De 16 de Abril a 24 de Maio de 2009, Teatro Nacional D. Maria II, Sala Garrett.

A RDB foi, no dia 15 de Abril, ao TNDM II assistir ao ensaio de imprensa da peça “Menina Júlia”, encenada por Rui Mendes, em cena na sala Garrett deste teatro até dia 24 de Maio.

O texto é do dramaturgo sueco August Strindberg, que desde cedo começou a escrever produzindo uma obra diversificada de cerca de cinquenta e cinco volumes. Mas o teatro determinou a sua obra, e a sua vida. Teve formação de actor, casou-se com várias actrizes e escreveu cinquenta e oito peças entre 1870 e 1909. “Miss July”, traduzindo “Menina Júlia”, é uma peça cujas personagens oscilam entre a força e a fraqueza, a dependência e o domínio. São personagens carregadas de inquietações, frustrações, recalcamentos. O que provoca inevitavelmente um efeito freudiano de espelho: Somos nós, ali?

É noite de São João, a noite mais curta do ano, e a Menina Júlia, interpretada por Beatriz Batarda, decide não acompanhar o pai numa visita a casa de uns parentes, ficando na sua propriedade na companhia dos criados. O cenário recria uma cozinha de época. João, interpretado por Albano Jerónimo, é um criado servil mas que conhece os prazeres da vida, ou pelo menos deseja-os tão vorazmente que o faz conhecê-los. João está noivo de Cristina, a cozinheira, interpretada por Isabel Abreu. Menina Júlia, uma menina-mulher que demonstra um certo apreço por João, convida-o para a acompanhar no baile para uma dança. Menina Júlia transforma o ambiente num quadro dissimulado cheio de provocações, iniciando-se aqui um caminho para uma luta de sexos, para o aflorar de recalcamentos sexuais e para a luta de poderes.

Cristina adormece, cansada, e Menina Júlia aproveita para iniciar uma batalha junto de João. O diálogo entre os dois é de uma constante atracção e repulsa que nos põe tontos e nos faz questionar; Quem falará verdade? Quem ama quem de verdade? Quem vai ceder?

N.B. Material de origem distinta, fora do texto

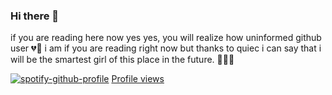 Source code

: ### Hi there 👋
if you are reading here now yes yes, you will realize how uninformed github user 💔🥺 i am if you are reading right now but thanks to quiec i can say that i will be the smartest girl of this place in the future. 👩🏻‍💻
<!--
**carcassau/carcassau** is a ✨ _special_ ✨ repository because its `README.md` (this file) appears on your GitHub profile.


Here are some ideas to get you started:

- 🔭 I’m currently working on ...
- 🌱 I’m currently learning ...
- 👯 I’m looking to collaborate on ...
- 🤔 I’m looking for help with ...
- 💬 Ask me about ...
- 📫 How to reach me: ...
- 😄 Pronouns: ...
- ⚡ Fun fact: ...
-->
[![spotify-github-profile](https://spotify-github-profile.vercel.app/api/view?uid=re631k3al3siym2t1g3xif22f&cover_image=false)](https://github.com/kittinan/spotify-github-profile)
[Profile views](https://gpvc.arturio.dev/carcassau)
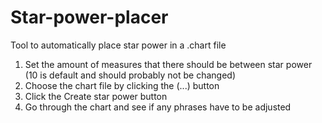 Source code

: # Star-power-placer
Tool to automatically place star power in a .chart file

1. Set the amount of measures that there should be between star power (10 is default and should probably not be changed)
2. Choose the chart file by clicking the (...) button
3. Click the Create star power button
4. Go through the chart and see if any phrases have to be adjusted
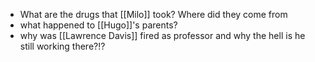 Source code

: - What are the drugs that [[Milo]] took? Where did they come from
- what happened to [[Hugo]]'s parents?
- why was [[Lawrence Davis]] fired as professor and why the hell is he still working there?!? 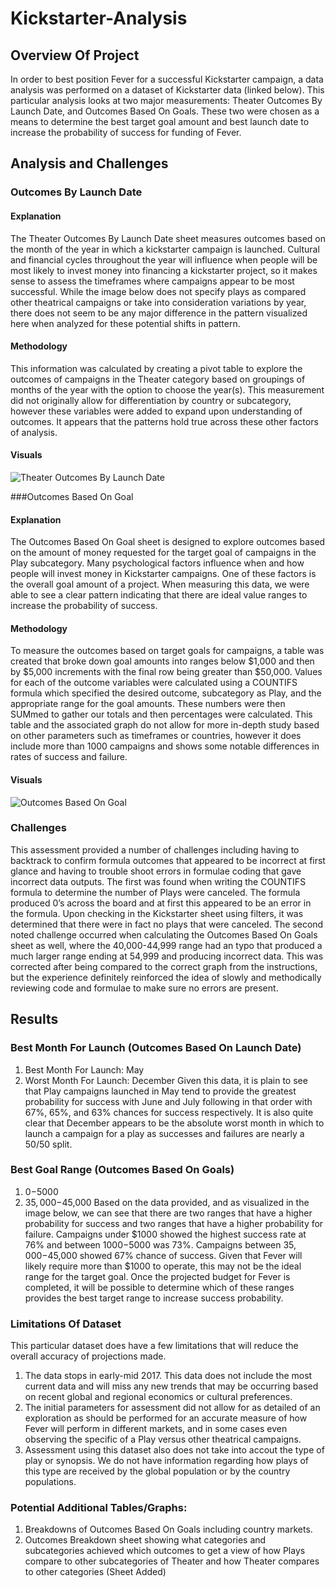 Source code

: # Kickstarter-Analysis

## Overview Of Project
In order to best position Fever for a successful Kickstarter campaign, a data analysis was performed on a dataset of Kickstarter data (linked below). This particular analysis looks at two major measurements: Theater Outcomes By Launch Date, and Outcomes Based On Goals. These two were chosen as a means to determine the best target goal amount and best launch date to increase the probability of success for funding of Fever. 

## Analysis and Challenges

### Outcomes By Launch Date

#### Explanation
The Theater Outcomes By Launch Date sheet measures outcomes based on the month of the year in which a kickstarter campaign is launched. Cultural and financial cycles throughout the year will influence when people will be most likely to invest money into financing a kickstarter project, so it makes sense to assess the timeframes where campaigns appear to be most successful. While the image below does not specify plays as compared other theatrical campaigns or take into consideration variations by year, there does not seem to be any major difference in the pattern visualized here when analyzed for these potential shifts in pattern. 

#### Methodology
This information was calculated by creating a pivot table to explore the outcomes of campaigns in the Theater category based on groupings of months of the year with the option to choose the year(s). This measurement did not originally allow for differentiation by country or subcategory, however these variables were added to expand upon understanding of outcomes. It appears that the patterns hold true across these other factors of analysis.  

#### Visuals
![Theater Outcomes By Launch Date](https://github.com/ghynox/Kickstarter-Analysis/blob/main/Theater_Outcomes_vs_Launch.png)

###Outcomes Based On Goal

#### Explanation 
The Outcomes Based On Goal sheet is designed to explore outcomes based on the amount of money requested for the target goal of campaigns in the Play subcategory. Many psychological factors influence when and how people will invest money in Kickstarter campaigns. One of these factors is the overall goal amount of a project. When measuring this data, we were able to see a clear pattern indicating that there are ideal value ranges to increase the probability of success. 

#### Methodology
To measure the outcomes based on target goals for campaigns, a table was created that broke down goal amounts into ranges below $1,000 and then by $5,000 increments with the final row being greater than $50,000. Values for each of the outcome variables were calculated using a COUNTIFS formula which specified the desired outcome, subcategory as Play, and the appropriate range for the goal amounts. These numbers were then SUMmed to gather our totals and then percentages were calculated. This table and the associated graph do not allow for more in-depth study based on other parameters such as timeframes or countries, however it does include more than 1000 campaigns and shows some notable differences in rates of success and failure. 

#### Visuals
![Outcomes Based On Goal](https://github.com/ghynox/Kickstarter-Analysis/blob/main/Outcomes_vs_Goals.png)

### Challenges
This assessment provided a number of challenges including having to backtrack to confirm formula outcomes that appeared to be incorrect at first glance and having to trouble shoot errors in formulae coding that gave incorrect data outputs. The first was found when writing the COUNTIFS formula to determine the number of Plays were canceled. The formula produced 0’s across the board and at first this appeared to be an error in the formula. Upon checking in the Kickstarter sheet using filters, it was determined that there were in fact no plays that were canceled. The second noted challenge occurred when calculating the Outcomes Based On Goals sheet as well, where the 40,000-44,999 range had an typo that produced a much larger range ending at 54,999 and producing incorrect data. This was corrected after being compared to the correct graph from the instructions, but the experience definitely reinforced the idea of slowly and methodically reviewing code and formulae to make sure no errors are present. 

## Results

### Best Month For Launch (Outcomes Based On Launch Date) 
1. Best Month For Launch: May
2. Worst Month For Launch: December
Given this data, it is plain to see that Play campaigns launched in May tend to provide the greatest probability for success with June and July following in that order with 67%, 65%, and 63% chances for success respectively. It is also quite clear that December appears to be the absolute worst month in which to launch a campaign for a play as successes and failures are nearly a 50/50 split. 

### Best Goal Range (Outcomes Based On Goals)
1. $0-$5000
2. $35,000-$45,000
Based on the data provided, and as visualized in the image below, we can see that there are two ranges that have a higher probability for success and two ranges that have a higher probability for failure. Campaigns under $1000 showed the highest success rate at 76% and between $1000-$5000 was 73%. Campaigns between $35,000-$45,000 showed 67% chance of success. Given that Fever will likely require more than $1000 to operate, this may not be the ideal range for the target goal. Once the projected budget for Fever is completed, it will be possible to determine which of these ranges provides the best target range to increase success probability.

### Limitations Of Dataset
This particular dataset does have a few limitations that will reduce the overall accuracy of projections made. 
1. The data stops in early-mid 2017. This data does not include the most current data and will miss any new trends that may be occurring based on recent global and regional economics or cultural preferences.
2. The initial parameters for assessment did not allow for as detailed of an exploration as should be performed for an accurate measure of how Fever will perform in different markets, and in some cases even observing the specific of a Play versus other theatrical campaigns. 
3. Assessment using this dataset also does not take into accout the type of play or synopsis. We do not have information regarding how plays of this type are received by the global population or by the country populations. 

### Potential Additional Tables/Graphs:
1. Breakdowns of Outcomes Based On Goals including country markets.
2. Outcomes Breakdown sheet showing what categories and subcategories achieved which outcomes to get a view of how Plays compare to other subcategories of Theater and how Theater compares to other categories (Sheet Added)
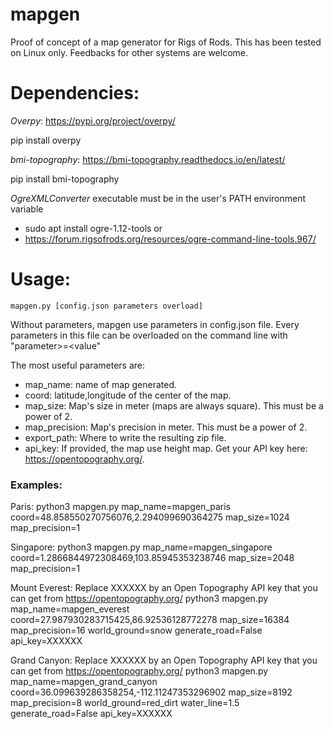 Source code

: # mapgen
Proof of concept of a map generator for Rigs of Rods.
This has been tested on Linux only. Feedbacks for other systems are welcome.

# Dependencies:

*Overpy*: https://pypi.org/project/overpy/

pip install overpy

*bmi-topography*: https://bmi-topography.readthedocs.io/en/latest/

pip install bmi-topography

*OgreXMLConverter* executable must be in the user's PATH environment variable

- sudo apt install ogre-1.12-tools
or
- https://forum.rigsofrods.org/resources/ogre-command-line-tools.967/

# Usage:
    mapgen.py [config.json parameters overload]

Without parameters, mapgen use parameters in config.json file.
Every parameters in this file can be overloaded on the command line with "parameter>=<value"

The most useful parameters are:

 - map_name: name of map generated.
 - coord: latitude,longitude of the center of the map.
 - map_size: Map's size in meter (maps are always square). This must be a power of 2.
 - map_precision: Map's precision in meter. This must be a power of 2.
 - export_path: Where to write the resulting zip file.
 - api_key: If provided, the map use height map. Get your API key here: https://opentopography.org/.
 
### Examples:
Paris:
    python3 mapgen.py map_name=mapgen_paris coord=48.858550270756076,2.294099690364275 map_size=1024 map_precision=1

Singapore:
    python3 mapgen.py map_name=mapgen_singapore coord=1.2866844972308469,103.85945353238746 map_size=2048 map_precision=1

Mount Everest:
    Replace XXXXXX by an Open Topography API key that you can get from https://opentopography.org/
    python3 mapgen.py map_name=mapgen_everest coord=27.987930283715425,86.92536128772278 map_size=16384 map_precision=16 world_ground=snow generate_road=False api_key=XXXXXX

Grand Canyon:
    Replace XXXXXX by an Open Topography API key that you can get from https://opentopography.org/
    python3 mapgen.py map_name=mapgen_grand_canyon coord=36.099639286358254,-112.11247353296902 map_size=8192 map_precision=8 world_ground=red_dirt water_line=1.5 generate_road=False api_key=XXXXXX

Sem controlo, os dois decidem entregar os corpos um ao outro no quarto de João. O secretismo é algo que importa a ambos, dada a posição hierárquica que os separa, para não falar da troça que corre nas línguas dos criados sobre a postura imprópria da filha do senhor conde. Depois de partilhada a intimidade, a batalha retoma-se com outros contornos. Agora “já se conhecem”, e dá-se uma inversão absoluta de poder. João comanda-a e ordena-a que se junte a ele num plano há muito pensado. Vão fugir e começar uma nova vida. Parece um tema recorrente, mas o que o torna verdadeiramente especial é a forma como ambos sofrem mutações e até onde se estica a verdade que sentem.

É urgente uma tomada de decisão, o senhor Conde está a chegar e Cristina surgirá bem cedo para ir à missa. O desespero domina-os e, quando Cristina surge, a actriz Beatriz Batarda interpreta um solilóquio em que Menina Júlia tenta desesperadamente convencer-se a si e aos outros de que a partida é o que lhes resta. Mas a consciência acaba por cair, e Júlia detém-se, fraca, a um fim trágico e inevitável.

Um jogo de emoções onde vale rigorosamente tudo. Faz-nos pensar até onde somos capazes de embarcar por amor, ou, até que ponto amamos verdadeiramente alguém para embarcarmos?

“Menina Júlia” é um texto que nos prende, que nos faz questionar sobre a forma como somos sinceros connosco e com os outros.

Terá sido João o mais coerente, ou Júlia a mais verdadeira?